- GIVEN RECORDS
--- --- ---

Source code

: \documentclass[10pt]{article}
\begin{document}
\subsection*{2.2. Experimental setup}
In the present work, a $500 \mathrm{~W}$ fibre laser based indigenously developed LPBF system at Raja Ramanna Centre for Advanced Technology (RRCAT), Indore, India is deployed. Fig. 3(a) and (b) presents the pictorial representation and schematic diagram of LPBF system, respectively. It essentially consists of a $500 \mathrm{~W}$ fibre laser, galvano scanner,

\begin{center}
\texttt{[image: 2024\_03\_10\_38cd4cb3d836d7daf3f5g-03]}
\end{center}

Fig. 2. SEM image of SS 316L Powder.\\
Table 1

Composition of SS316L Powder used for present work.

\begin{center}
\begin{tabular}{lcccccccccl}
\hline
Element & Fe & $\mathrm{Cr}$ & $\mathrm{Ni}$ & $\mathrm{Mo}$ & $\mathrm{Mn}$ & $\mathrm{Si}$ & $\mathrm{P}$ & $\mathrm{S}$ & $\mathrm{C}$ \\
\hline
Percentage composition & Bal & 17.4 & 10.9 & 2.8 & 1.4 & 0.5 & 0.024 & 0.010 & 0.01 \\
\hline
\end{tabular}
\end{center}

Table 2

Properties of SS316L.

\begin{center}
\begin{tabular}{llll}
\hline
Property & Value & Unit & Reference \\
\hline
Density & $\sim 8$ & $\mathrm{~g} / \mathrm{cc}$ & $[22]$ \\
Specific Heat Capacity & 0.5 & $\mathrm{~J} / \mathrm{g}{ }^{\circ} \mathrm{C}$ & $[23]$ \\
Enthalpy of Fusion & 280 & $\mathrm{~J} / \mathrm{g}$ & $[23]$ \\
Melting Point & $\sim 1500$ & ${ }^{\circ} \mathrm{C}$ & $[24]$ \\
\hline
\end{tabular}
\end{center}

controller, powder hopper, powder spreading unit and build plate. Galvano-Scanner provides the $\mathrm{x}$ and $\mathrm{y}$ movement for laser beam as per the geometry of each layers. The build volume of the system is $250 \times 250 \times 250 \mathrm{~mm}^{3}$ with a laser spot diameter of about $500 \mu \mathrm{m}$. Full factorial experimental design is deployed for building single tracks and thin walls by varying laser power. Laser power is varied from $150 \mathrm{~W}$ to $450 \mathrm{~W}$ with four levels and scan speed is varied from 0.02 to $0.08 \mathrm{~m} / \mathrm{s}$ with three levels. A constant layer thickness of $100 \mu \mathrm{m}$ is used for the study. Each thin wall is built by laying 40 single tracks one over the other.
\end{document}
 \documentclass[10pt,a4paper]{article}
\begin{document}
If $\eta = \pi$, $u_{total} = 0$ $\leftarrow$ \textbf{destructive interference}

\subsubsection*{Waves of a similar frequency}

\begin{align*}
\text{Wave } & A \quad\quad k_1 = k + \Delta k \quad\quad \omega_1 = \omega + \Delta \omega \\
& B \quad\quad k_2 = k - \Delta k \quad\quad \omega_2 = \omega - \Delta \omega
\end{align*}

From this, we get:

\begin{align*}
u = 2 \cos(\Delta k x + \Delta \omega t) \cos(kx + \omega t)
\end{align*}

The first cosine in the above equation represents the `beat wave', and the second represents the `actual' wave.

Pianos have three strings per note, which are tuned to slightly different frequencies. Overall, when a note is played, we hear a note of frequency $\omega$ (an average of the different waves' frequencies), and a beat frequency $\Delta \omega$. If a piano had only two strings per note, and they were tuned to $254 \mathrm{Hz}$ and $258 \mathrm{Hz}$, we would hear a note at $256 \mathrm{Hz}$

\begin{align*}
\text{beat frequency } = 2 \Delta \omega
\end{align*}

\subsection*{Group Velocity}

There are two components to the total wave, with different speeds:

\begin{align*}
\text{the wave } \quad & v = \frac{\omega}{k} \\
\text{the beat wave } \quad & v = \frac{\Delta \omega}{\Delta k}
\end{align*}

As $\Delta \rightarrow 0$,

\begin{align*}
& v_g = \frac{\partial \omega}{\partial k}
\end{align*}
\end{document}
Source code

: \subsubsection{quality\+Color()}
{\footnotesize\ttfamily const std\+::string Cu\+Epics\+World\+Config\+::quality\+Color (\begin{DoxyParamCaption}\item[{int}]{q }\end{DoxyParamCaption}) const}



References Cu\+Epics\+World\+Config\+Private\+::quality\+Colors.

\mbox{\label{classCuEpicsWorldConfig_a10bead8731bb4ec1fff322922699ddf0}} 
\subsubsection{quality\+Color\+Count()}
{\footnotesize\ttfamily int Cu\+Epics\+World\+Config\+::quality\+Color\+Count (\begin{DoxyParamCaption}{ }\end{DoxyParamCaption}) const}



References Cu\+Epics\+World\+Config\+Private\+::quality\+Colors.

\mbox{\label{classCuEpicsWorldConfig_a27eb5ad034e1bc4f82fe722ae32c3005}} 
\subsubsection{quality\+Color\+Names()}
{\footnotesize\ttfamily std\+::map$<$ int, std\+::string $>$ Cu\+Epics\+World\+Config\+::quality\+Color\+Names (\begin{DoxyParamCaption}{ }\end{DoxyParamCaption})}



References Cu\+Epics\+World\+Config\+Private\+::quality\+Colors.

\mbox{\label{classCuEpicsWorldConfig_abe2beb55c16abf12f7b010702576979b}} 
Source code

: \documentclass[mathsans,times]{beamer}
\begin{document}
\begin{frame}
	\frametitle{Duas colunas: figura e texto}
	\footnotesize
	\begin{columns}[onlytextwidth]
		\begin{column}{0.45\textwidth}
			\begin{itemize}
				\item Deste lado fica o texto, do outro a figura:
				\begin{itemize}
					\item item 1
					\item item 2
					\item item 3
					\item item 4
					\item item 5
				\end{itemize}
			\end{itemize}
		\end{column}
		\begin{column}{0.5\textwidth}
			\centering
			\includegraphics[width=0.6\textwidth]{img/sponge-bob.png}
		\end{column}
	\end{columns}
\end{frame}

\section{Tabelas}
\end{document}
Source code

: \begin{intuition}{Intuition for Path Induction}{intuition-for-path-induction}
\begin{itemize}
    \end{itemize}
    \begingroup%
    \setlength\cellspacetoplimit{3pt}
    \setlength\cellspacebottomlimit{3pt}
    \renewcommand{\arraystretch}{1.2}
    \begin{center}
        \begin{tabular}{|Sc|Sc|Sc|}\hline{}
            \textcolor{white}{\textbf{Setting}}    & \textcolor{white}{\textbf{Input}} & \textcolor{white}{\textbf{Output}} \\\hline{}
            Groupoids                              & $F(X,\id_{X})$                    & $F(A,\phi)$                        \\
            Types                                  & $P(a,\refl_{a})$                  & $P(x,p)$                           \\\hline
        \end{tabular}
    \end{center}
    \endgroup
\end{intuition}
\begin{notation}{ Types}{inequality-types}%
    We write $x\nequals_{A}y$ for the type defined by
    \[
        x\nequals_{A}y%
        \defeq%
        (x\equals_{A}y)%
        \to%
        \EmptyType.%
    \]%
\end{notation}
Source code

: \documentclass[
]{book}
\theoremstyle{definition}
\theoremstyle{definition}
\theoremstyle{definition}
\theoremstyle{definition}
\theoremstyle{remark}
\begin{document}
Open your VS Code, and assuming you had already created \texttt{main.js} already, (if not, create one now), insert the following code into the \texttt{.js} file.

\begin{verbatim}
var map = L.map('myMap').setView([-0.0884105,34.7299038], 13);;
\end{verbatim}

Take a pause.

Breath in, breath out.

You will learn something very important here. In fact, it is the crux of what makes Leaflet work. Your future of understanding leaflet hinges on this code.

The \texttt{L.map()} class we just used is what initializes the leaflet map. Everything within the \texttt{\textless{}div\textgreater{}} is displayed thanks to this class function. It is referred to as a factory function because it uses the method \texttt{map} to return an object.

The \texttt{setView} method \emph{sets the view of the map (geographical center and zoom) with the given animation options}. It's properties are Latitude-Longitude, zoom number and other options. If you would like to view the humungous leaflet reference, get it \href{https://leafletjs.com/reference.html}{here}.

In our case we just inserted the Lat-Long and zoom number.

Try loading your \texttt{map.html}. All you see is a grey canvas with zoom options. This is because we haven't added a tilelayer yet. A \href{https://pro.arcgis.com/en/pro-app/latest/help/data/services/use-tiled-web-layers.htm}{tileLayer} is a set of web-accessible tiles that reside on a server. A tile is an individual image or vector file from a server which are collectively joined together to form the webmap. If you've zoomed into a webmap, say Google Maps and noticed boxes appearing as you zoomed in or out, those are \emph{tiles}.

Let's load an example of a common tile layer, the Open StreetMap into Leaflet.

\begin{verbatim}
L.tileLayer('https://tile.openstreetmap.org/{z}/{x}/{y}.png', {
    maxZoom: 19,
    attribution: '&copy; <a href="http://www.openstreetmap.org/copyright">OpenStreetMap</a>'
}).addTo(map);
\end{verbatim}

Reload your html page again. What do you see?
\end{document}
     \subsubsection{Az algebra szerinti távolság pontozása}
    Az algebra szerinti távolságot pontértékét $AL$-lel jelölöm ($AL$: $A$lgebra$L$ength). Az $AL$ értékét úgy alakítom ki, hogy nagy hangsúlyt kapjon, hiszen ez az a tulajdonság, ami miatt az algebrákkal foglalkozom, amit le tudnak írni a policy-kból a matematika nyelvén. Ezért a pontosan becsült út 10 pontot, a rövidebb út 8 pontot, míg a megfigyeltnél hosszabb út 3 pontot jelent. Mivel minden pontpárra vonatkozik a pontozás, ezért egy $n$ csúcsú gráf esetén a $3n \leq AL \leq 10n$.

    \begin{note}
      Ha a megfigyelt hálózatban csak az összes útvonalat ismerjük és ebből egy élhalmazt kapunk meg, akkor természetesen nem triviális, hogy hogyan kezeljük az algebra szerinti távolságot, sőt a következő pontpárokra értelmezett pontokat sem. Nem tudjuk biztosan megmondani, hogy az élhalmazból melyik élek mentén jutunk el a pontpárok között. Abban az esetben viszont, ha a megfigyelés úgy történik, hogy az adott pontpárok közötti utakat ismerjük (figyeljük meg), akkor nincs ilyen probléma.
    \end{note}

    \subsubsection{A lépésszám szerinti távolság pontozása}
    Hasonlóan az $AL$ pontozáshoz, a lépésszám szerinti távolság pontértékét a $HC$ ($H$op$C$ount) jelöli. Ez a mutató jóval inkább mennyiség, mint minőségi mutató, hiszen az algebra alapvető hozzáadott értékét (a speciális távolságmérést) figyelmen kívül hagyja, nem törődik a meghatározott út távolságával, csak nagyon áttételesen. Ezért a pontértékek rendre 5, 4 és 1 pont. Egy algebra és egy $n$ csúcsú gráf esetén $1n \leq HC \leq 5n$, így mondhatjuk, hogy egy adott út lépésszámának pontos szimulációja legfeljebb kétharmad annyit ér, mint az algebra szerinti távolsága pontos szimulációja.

--- --- ---

- ASSIGNMENT
Repeat exactly the lines that run from the opening of the listing through the line holding "Density & $\sim". Leave out everything else.

- ANSWER FOR THE TASK
Source code

: \documentclass[10pt]{article}
\begin{document}
\subsection*{2.2. Experimental setup}
In the present work, a $500 \mathrm{~W}$ fibre laser based indigenously developed LPBF system at Raja Ramanna Centre for Advanced Technology (RRCAT), Indore, India is deployed. Fig. 3(a) and (b) presents the pictorial representation and schematic diagram of LPBF system, respectively. It essentially consists of a $500 \mathrm{~W}$ fibre laser, galvano scanner,

\begin{center}
\texttt{[image: 2024\_03\_10\_38cd4cb3d836d7daf3f5g-03]}
\end{center}

Fig. 2. SEM image of SS 316L Powder.\\
Table 1

Composition of SS316L Powder used for present work.

\begin{center}
\begin{tabular}{lcccccccccl}
\hline
Element & Fe & $\mathrm{Cr}$ & $\mathrm{Ni}$ & $\mathrm{Mo}$ & $\mathrm{Mn}$ & $\mathrm{Si}$ & $\mathrm{P}$ & $\mathrm{S}$ & $\mathrm{C}$ \\
\hline
Percentage composition & Bal & 17.4 & 10.9 & 2.8 & 1.4 & 0.5 & 0.024 & 0.010 & 0.01 \\
\hline
\end{tabular}
\end{center}

Table 2

Properties of SS316L.

\begin{center}
\begin{tabular}{llll}
\hline
Property & Value & Unit & Reference \\
\hline
Density & $\sim 8$ & $\mathrm{~g} / \mathrm{cc}$ & $[22]$ \\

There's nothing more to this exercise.